# Coarse graining with CG_Compound class 
Coarse-graining is a technique which provides a computational speed-up in molecular simulation by abstracting away some atomistic detail and thus reducing the degrees of freedom. One example of a coarse-grain model is the united atom model in which hydrogen atoms are treated implicitly and lumped in with with their heavier neighbors. (e.g., a carbon bonded to three hydrogens, $CH_3$, would be treated as one bead; the bending and stretching degrees of freedom between $C-H$ would be lost.) More examples of coarse-grain models and their benefits can be found in our recent [perspective paper](https://doi.org/10.1016/j.commatsci.2019.109129). 

This tutorial will demonstrate how to use SMILES strings and the CG_Compound class to create a coarse-grain structure.

---
**Learning Objectives**
1. Understand the motivation behind using a coarse-grain model.
1. Use smiles strings to select the coarse-grain beads.
1. Prepare a coarse-grain structure for use in molecular simulation.
---

In [None]:
import mbuild as mb

# the file utils.py contains the CG_Compound used in this tutorial
import utils

# dictionary of SMILES features using for coarse graining
features = utils.features_dict

for feature, smiles in features.items():
    print(feature,":", smiles)

A CG_Compound uses [class inheritance](https://docs.python.org/3/tutorial/classes.html#inheritance) to build on to the [mbuild.Compound](https://mosdef.org/mbuild/data_structures.html#compound). This allows us to implement already developed tools! Anything that mbuild can import can be converted to a CG_Compound. In the following cell, we create a nonane structure using only a [SMILES string](https://www.daylight.com/dayhtml/doc/theory/theory.smiles.html):

In [None]:
smiles = "CCCCCCCCC"
mb_nonane = mb.load(smiles, smiles=True)

nonane = utils.CG_Compound()

# The from_mbuild function copies the particles and bonds from 
# an mbuild.Compound to a CG_Compound.
nonane.from_mbuild(mb_nonane)

nonane.visualize().show();

CG_Compound uses [pybel's SMARTS matching](http://openbabel.org/docs/current/UseTheLibrary/Python_Pybel.html#smarts-matching) to identify the beads based on the provided bead strings. Because neither the mbuild.Compound nor the CG_Compound keep track of the bond order, the bond order update has to be forced after conversion to a pybel mol. 

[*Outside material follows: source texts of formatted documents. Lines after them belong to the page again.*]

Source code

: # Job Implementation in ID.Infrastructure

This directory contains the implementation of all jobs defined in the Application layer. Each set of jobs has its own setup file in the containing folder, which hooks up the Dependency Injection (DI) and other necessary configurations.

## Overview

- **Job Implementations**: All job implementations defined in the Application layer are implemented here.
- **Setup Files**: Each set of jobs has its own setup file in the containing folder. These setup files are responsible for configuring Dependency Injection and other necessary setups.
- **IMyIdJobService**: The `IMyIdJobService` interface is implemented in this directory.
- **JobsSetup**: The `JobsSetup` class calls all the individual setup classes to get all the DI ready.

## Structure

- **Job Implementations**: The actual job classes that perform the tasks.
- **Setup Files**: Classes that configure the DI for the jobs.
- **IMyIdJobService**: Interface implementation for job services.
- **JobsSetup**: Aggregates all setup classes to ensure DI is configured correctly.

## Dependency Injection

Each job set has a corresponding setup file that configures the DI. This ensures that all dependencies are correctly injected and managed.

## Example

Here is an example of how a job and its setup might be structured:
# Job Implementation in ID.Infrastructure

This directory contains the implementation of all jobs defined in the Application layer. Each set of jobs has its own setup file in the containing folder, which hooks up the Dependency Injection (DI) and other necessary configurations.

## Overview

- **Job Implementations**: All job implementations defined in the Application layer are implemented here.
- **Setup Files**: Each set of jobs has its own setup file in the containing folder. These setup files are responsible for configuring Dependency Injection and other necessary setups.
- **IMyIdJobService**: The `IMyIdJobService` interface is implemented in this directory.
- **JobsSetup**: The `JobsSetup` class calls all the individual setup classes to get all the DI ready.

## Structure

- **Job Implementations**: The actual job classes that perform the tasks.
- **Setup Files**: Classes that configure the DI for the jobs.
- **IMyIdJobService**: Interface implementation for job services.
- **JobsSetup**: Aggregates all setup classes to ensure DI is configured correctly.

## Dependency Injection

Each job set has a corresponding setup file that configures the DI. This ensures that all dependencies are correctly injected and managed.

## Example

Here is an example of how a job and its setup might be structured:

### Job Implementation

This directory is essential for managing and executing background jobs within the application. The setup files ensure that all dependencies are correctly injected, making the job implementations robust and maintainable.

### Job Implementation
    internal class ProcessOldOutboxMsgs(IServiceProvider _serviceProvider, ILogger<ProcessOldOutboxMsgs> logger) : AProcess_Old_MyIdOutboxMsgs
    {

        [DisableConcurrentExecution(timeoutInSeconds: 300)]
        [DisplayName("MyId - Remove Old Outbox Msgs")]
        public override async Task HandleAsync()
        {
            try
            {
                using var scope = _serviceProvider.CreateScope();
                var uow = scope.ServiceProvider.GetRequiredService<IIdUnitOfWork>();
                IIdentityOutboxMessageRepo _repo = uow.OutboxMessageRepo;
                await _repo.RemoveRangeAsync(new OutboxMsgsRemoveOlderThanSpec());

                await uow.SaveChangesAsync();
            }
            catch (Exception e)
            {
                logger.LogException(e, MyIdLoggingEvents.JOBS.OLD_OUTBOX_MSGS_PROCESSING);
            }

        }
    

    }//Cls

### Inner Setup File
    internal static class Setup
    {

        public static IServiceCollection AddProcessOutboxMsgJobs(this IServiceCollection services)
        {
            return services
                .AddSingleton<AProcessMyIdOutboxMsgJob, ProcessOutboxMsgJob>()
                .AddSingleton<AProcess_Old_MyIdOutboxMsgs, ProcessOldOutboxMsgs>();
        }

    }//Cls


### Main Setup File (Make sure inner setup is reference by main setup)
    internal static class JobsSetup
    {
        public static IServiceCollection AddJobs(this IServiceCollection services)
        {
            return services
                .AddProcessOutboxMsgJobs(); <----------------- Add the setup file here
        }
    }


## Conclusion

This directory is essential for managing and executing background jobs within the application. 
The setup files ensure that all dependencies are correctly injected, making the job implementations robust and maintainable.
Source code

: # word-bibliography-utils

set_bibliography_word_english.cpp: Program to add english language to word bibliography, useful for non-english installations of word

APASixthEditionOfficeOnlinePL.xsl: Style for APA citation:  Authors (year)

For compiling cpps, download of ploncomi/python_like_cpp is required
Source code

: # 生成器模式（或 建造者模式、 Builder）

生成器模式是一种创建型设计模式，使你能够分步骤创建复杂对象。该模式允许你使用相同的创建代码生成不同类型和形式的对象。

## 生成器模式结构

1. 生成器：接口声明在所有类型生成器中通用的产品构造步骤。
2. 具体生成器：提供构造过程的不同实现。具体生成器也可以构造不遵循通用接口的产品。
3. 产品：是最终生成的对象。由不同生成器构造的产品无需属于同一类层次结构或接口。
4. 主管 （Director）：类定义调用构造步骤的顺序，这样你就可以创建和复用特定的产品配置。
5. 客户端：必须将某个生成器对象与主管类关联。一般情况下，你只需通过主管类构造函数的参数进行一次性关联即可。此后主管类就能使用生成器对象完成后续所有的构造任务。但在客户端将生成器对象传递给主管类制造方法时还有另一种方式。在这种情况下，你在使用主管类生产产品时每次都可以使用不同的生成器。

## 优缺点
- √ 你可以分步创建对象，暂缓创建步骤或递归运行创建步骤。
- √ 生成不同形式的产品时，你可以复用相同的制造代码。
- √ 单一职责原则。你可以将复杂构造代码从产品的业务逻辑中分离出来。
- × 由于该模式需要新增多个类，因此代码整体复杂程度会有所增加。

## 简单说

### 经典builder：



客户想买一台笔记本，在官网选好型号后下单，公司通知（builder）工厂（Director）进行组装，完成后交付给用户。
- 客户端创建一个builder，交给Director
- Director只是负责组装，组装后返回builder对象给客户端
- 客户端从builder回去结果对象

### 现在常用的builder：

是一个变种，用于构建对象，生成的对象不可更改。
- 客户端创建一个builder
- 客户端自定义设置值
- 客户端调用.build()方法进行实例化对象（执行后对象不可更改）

Then using the `coarse` function, the user can select a SMILES/SMARTS string for the bead. In this example, the three alkyl carbon SMILES string from the features dictionary generates a coarse-grain structure for nonane, which reduces the 29 atom structure to just 3 beads! 

In [None]:
# convert to pybel mol
mol = nonane.to_pybel()

# to_pybel imports all bonds as order=1, this will type the bond correctly
# if the structure is good
mol.OBMol.PerceiveBondOrders()

cg_nonane = utils.coarse(mol, [features["alkyl_3"]], atomistic=True)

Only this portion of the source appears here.